§ **Work instruction**
Find the lines holding the string "eventi" in the data, then copy all of them.

[Saved entries]
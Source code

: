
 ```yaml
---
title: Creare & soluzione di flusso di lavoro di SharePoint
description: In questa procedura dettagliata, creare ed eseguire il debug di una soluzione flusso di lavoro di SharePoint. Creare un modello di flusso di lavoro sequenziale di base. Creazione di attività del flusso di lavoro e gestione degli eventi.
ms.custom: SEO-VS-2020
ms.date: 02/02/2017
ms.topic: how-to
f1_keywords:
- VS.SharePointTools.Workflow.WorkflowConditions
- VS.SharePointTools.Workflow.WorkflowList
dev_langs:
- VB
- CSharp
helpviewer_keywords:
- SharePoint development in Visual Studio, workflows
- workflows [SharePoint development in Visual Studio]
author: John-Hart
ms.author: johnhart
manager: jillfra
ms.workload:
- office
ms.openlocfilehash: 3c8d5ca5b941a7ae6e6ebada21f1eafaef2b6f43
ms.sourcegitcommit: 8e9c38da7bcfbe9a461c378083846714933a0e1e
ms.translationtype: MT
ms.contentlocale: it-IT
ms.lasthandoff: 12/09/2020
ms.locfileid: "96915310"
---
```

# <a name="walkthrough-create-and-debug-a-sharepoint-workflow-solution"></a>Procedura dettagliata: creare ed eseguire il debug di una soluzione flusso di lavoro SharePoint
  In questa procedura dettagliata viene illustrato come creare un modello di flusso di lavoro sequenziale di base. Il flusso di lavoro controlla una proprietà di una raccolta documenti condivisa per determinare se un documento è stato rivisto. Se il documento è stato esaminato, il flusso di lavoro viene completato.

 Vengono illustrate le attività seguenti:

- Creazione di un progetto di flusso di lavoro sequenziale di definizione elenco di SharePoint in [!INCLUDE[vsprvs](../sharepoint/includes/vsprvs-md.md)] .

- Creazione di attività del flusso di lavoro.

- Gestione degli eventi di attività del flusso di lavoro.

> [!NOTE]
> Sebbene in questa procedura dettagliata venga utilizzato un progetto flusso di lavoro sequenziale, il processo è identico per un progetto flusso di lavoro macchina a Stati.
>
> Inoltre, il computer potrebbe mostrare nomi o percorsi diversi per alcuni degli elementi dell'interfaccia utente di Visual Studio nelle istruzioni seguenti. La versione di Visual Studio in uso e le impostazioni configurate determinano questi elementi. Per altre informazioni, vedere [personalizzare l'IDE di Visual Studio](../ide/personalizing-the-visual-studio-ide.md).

---

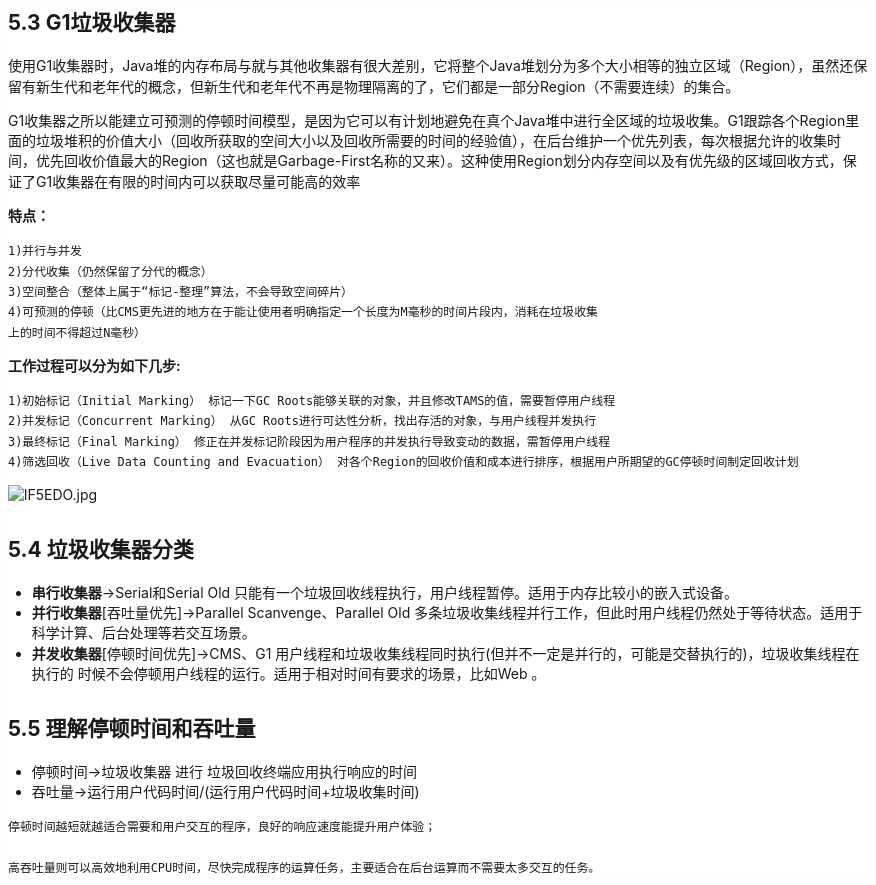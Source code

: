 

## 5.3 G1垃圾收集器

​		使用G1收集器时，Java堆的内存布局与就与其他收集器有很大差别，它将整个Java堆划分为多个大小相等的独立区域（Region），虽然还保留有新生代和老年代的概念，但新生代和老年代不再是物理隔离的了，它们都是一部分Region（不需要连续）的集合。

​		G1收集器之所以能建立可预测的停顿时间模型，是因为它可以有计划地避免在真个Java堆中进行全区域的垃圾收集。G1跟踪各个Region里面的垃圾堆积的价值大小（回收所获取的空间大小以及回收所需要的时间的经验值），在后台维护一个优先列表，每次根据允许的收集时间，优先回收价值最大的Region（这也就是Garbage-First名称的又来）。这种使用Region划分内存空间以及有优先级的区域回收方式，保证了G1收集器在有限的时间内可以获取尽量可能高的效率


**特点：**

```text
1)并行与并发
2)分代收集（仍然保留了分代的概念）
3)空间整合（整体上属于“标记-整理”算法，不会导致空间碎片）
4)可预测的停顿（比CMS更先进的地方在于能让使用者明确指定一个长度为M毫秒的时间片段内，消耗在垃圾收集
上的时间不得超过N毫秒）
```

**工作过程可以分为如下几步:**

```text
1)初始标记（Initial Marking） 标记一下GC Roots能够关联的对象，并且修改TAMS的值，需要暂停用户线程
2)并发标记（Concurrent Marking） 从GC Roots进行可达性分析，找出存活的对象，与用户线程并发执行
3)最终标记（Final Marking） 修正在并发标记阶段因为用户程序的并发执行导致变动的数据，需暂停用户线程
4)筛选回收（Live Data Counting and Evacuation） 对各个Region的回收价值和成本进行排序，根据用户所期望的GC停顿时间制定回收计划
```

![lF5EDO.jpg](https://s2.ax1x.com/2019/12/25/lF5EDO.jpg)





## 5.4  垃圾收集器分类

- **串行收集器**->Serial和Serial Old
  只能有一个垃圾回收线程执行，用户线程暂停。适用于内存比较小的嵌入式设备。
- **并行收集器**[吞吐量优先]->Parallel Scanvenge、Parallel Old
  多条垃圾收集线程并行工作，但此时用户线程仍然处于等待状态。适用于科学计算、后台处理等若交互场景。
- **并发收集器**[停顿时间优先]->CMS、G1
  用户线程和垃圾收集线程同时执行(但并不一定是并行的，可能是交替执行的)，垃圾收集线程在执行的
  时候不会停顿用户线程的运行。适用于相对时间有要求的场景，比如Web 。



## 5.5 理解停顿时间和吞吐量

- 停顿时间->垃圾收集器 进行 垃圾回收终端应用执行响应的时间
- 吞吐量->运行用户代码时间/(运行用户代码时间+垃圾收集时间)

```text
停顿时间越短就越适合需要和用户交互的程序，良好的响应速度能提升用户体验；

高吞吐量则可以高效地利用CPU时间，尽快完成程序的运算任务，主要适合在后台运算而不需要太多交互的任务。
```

--

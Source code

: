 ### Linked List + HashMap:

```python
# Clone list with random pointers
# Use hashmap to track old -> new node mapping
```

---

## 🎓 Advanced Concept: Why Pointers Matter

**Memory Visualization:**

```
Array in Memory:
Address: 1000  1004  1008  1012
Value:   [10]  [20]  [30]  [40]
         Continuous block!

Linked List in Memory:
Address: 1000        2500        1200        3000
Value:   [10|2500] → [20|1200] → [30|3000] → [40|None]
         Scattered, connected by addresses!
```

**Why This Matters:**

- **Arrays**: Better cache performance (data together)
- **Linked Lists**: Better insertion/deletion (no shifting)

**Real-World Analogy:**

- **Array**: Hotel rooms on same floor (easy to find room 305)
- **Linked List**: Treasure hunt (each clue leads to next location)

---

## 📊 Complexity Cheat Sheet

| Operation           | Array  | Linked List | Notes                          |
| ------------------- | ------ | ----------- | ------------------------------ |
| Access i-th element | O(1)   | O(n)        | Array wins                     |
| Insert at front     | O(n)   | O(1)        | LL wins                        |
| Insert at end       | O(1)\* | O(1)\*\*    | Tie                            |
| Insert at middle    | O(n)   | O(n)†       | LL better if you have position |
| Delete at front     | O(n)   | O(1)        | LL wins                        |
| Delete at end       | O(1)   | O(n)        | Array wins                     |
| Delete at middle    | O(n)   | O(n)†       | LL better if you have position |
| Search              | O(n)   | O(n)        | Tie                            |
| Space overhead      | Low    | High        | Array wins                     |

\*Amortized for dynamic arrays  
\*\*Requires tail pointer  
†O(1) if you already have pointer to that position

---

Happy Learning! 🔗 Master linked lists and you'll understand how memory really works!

§ **Response box**
description: In questa procedura dettagliata, creare ed eseguire il debug di una soluzione flusso di lavoro di SharePoint. Creare un modello di flusso di lavoro sequenziale di base. Creazione di attività del flusso di lavoro e gestione degli eventi.
- Gestione degli eventi di attività del flusso di lavoro.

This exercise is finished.